Give the records back in full, exactly as they read.

EXERCISE DATA: Begin

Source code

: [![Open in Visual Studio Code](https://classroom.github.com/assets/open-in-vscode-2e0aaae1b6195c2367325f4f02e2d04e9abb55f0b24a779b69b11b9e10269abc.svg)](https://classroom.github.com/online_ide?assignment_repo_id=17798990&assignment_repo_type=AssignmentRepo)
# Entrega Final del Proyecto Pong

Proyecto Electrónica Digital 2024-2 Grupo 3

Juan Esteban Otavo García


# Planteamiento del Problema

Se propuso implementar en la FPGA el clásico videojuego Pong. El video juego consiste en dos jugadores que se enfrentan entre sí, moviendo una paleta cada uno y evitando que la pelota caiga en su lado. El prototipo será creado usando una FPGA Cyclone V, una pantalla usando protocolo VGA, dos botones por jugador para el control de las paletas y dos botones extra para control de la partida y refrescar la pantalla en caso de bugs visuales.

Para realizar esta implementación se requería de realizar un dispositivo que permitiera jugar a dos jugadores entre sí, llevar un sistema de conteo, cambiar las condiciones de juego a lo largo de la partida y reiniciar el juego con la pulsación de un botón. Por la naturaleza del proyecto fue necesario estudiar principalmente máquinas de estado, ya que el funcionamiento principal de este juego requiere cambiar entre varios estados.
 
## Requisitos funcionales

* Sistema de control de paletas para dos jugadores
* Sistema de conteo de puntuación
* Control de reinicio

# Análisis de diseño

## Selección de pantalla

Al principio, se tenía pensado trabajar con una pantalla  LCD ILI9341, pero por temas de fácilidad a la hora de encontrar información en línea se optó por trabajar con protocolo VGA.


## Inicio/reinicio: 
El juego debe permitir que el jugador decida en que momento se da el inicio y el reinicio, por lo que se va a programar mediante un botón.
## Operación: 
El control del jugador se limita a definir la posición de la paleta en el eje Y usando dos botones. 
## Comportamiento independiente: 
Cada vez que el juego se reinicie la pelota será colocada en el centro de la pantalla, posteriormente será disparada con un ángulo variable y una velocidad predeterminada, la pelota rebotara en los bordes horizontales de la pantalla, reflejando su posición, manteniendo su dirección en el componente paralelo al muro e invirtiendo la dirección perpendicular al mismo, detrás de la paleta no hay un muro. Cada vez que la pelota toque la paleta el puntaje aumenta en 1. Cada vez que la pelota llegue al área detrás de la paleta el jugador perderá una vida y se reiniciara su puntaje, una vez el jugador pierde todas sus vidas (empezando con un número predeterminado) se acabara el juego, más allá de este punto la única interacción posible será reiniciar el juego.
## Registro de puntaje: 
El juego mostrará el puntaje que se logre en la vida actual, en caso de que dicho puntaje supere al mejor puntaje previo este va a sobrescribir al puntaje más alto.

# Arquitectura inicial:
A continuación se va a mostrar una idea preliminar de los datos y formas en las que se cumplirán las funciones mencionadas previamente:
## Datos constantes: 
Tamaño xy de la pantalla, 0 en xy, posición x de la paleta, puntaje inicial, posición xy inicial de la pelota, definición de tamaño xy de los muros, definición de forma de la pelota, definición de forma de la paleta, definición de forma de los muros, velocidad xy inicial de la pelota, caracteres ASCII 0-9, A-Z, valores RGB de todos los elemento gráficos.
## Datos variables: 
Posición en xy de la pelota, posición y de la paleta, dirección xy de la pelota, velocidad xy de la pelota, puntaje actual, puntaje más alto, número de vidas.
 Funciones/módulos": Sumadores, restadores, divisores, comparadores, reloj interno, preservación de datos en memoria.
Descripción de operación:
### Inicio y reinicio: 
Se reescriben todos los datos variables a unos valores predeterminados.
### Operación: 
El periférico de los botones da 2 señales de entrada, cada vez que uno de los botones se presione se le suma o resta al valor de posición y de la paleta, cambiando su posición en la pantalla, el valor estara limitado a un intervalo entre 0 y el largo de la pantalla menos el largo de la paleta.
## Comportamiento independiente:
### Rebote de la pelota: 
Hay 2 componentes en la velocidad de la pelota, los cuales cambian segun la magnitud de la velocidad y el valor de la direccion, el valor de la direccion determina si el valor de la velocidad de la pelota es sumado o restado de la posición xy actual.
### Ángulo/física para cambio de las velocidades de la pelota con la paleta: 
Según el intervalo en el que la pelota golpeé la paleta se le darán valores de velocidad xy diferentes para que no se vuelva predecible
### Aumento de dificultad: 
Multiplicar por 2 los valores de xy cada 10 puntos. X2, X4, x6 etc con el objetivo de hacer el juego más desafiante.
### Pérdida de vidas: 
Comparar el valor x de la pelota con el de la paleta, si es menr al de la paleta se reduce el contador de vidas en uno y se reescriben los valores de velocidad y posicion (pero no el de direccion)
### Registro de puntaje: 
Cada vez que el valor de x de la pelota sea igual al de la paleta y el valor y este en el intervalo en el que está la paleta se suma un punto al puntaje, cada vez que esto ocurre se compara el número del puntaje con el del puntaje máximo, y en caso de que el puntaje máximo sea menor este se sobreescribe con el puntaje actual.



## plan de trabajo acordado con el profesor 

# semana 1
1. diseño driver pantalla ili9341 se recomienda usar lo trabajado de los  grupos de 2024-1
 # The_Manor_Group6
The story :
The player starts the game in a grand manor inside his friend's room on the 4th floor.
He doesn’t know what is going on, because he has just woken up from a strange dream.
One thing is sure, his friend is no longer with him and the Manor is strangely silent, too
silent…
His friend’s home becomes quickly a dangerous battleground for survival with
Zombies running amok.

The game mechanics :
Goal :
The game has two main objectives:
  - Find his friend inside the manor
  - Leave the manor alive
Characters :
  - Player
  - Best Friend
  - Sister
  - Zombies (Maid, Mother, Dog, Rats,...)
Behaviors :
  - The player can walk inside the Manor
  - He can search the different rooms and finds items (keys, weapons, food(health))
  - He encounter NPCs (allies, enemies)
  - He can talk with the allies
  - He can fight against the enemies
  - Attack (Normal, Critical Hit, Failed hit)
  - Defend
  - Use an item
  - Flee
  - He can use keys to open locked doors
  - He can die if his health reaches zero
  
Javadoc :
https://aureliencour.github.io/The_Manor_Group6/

EXERCISE DATA: End

EXERCISE OUTPUT -
Source code

: [![Open in Visual Studio Code](https://classroom.github.com/assets/open-in-vscode-2e0aaae1b6195c2367325f4f02e2d04e9abb55f0b24a779b69b11b9e10269abc.svg)](https://classroom.github.com/online_ide?assignment_repo_id=17798990&assignment_repo_type=AssignmentRepo)
# Entrega Final del Proyecto Pong

Proyecto Electrónica Digital 2024-2 Grupo 3

Juan Esteban Otavo García


# Planteamiento del Problema

Se propuso implementar en la FPGA el clásico videojuego Pong. El video juego consiste en dos jugadores que se enfrentan entre sí, moviendo una paleta cada uno y evitando que la pelota caiga en su lado. El prototipo será creado usando una FPGA Cyclone V, una pantalla usando protocolo VGA, dos botones por jugador para el control de las paletas y dos botones extra para control de la partida y refrescar la pantalla en caso de bugs visuales.

Para realizar esta implementación se requería de realizar un dispositivo que permitiera jugar a dos jugadores entre sí, llevar un sistema de conteo, cambiar las condiciones de juego a lo largo de la partida y reiniciar el juego con la pulsación de un botón. Por la naturaleza del proyecto fue necesario estudiar principalmente máquinas de estado, ya que el funcionamiento principal de este juego requiere cambiar entre varios estados.
 
## Requisitos funcionales

* Sistema de control de paletas para dos jugadores
* Sistema de conteo de puntuación
* Control de reinicio

# Análisis de diseño

## Selección de pantalla

Al principio, se tenía pensado trabajar con una pantalla  LCD ILI9341, pero por temas de fácilidad a la hora de encontrar información en línea se optó por trabajar con protocolo VGA.


## Inicio/reinicio: 
El juego debe permitir que el jugador decida en que momento se da el inicio y el reinicio, por lo que se va a programar mediante un botón.
## Operación: 
El control del jugador se limita a definir la posición de la paleta en el eje Y usando dos botones. 
## Comportamiento independiente: 
Cada vez que el juego se reinicie la pelota será colocada en el centro de la pantalla, posteriormente será disparada con un ángulo variable y una velocidad predeterminada, la pelota rebotara en los bordes horizontales de la pantalla, reflejando su posición, manteniendo su dirección en el componente paralelo al muro e invirtiendo la dirección perpendicular al mismo, detrás de la paleta no hay un muro. Cada vez que la pelota toque la paleta el puntaje aumenta en 1. Cada vez que la pelota llegue al área detrás de la paleta el jugador perderá una vida y se reiniciara su puntaje, una vez el jugador pierde todas sus vidas (empezando con un número predeterminado) se acabara el juego, más allá de este punto la única interacción posible será reiniciar el juego.
## Registro de puntaje: 
El juego mostrará el puntaje que se logre en la vida actual, en caso de que dicho puntaje supere al mejor puntaje previo este va a sobrescribir al puntaje más alto.

# Arquitectura inicial:
A continuación se va a mostrar una idea preliminar de los datos y formas en las que se cumplirán las funciones mencionadas previamente:
## Datos constantes: 
Tamaño xy de la pantalla, 0 en xy, posición x de la paleta, puntaje inicial, posición xy inicial de la pelota, definición de tamaño xy de los muros, definición de forma de la pelota, definición de forma de la paleta, definición de forma de los muros, velocidad xy inicial de la pelota, caracteres ASCII 0-9, A-Z, valores RGB de todos los elemento gráficos.
## Datos variables: 
Posición en xy de la pelota, posición y de la paleta, dirección xy de la pelota, velocidad xy de la pelota, puntaje actual, puntaje más alto, número de vidas.
 Funciones/módulos": Sumadores, restadores, divisores, comparadores, reloj interno, preservación de datos en memoria.
Descripción de operación:
### Inicio y reinicio: 
Se reescriben todos los datos variables a unos valores predeterminados.
### Operación: 
El periférico de los botones da 2 señales de entrada, cada vez que uno de los botones se presione se le suma o resta al valor de posición y de la paleta, cambiando su posición en la pantalla, el valor estara limitado a un intervalo entre 0 y el largo de la pantalla menos el largo de la paleta.
## Comportamiento independiente:
### Rebote de la pelota: 
Hay 2 componentes en la velocidad de la pelota, los cuales cambian segun la magnitud de la velocidad y el valor de la direccion, el valor de la direccion determina si el valor de la velocidad de la pelota es sumado o restado de la posición xy actual.
### Ángulo/física para cambio de las velocidades de la pelota con la paleta: 
Según el intervalo en el que la pelota golpeé la paleta se le darán valores de velocidad xy diferentes para que no se vuelva predecible
### Aumento de dificultad: 
Multiplicar por 2 los valores de xy cada 10 puntos. X2, X4, x6 etc con el objetivo de hacer el juego más desafiante.
### Pérdida de vidas: 
Comparar el valor x de la pelota con el de la paleta, si es menr al de la paleta se reduce el contador de vidas en uno y se reescriben los valores de velocidad y posicion (pero no el de direccion)
### Registro de puntaje: 
Cada vez que el valor de x de la pelota sea igual al de la paleta y el valor y este en el intervalo en el que está la paleta se suma un punto al puntaje, cada vez que esto ocurre se compara el número del puntaje con el del puntaje máximo, y en caso de que el puntaje máximo sea menor este se sobreescribe con el puntaje actual.



## plan de trabajo acordado con el profesor 

# semana 1
1. diseño driver pantalla ili9341 se recomienda usar lo trabajado de los  grupos de 2024-1
 # The_Manor_Group6
The story :
The player starts the game in a grand manor inside his friend's room on the 4th floor.
He doesn’t know what is going on, because he has just woken up from a strange dream.
One thing is sure, his friend is no longer with him and the Manor is strangely silent, too
silent…
His friend’s home becomes quickly a dangerous battleground for survival with
Zombies running amok.

The game mechanics :
Goal :
The game has two main objectives:
  - Find his friend inside the manor
  - Leave the manor alive
Characters :
  - Player
  - Best Friend
  - Sister
  - Zombies (Maid, Mother, Dog, Rats,...)
Behaviors :
  - The player can walk inside the Manor
  - He can search the different rooms and finds items (keys, weapons, food(health))
  - He encounter NPCs (allies, enemies)
  - He can talk with the allies
  - He can fight against the enemies
  - Attack (Normal, Critical Hit, Failed hit)
  - Defend
  - Use an item
  - Flee
  - He can use keys to open locked doors
  - He can die if his health reaches zero
  
Javadoc :
https://aureliencour.github.io/The_Manor_Group6/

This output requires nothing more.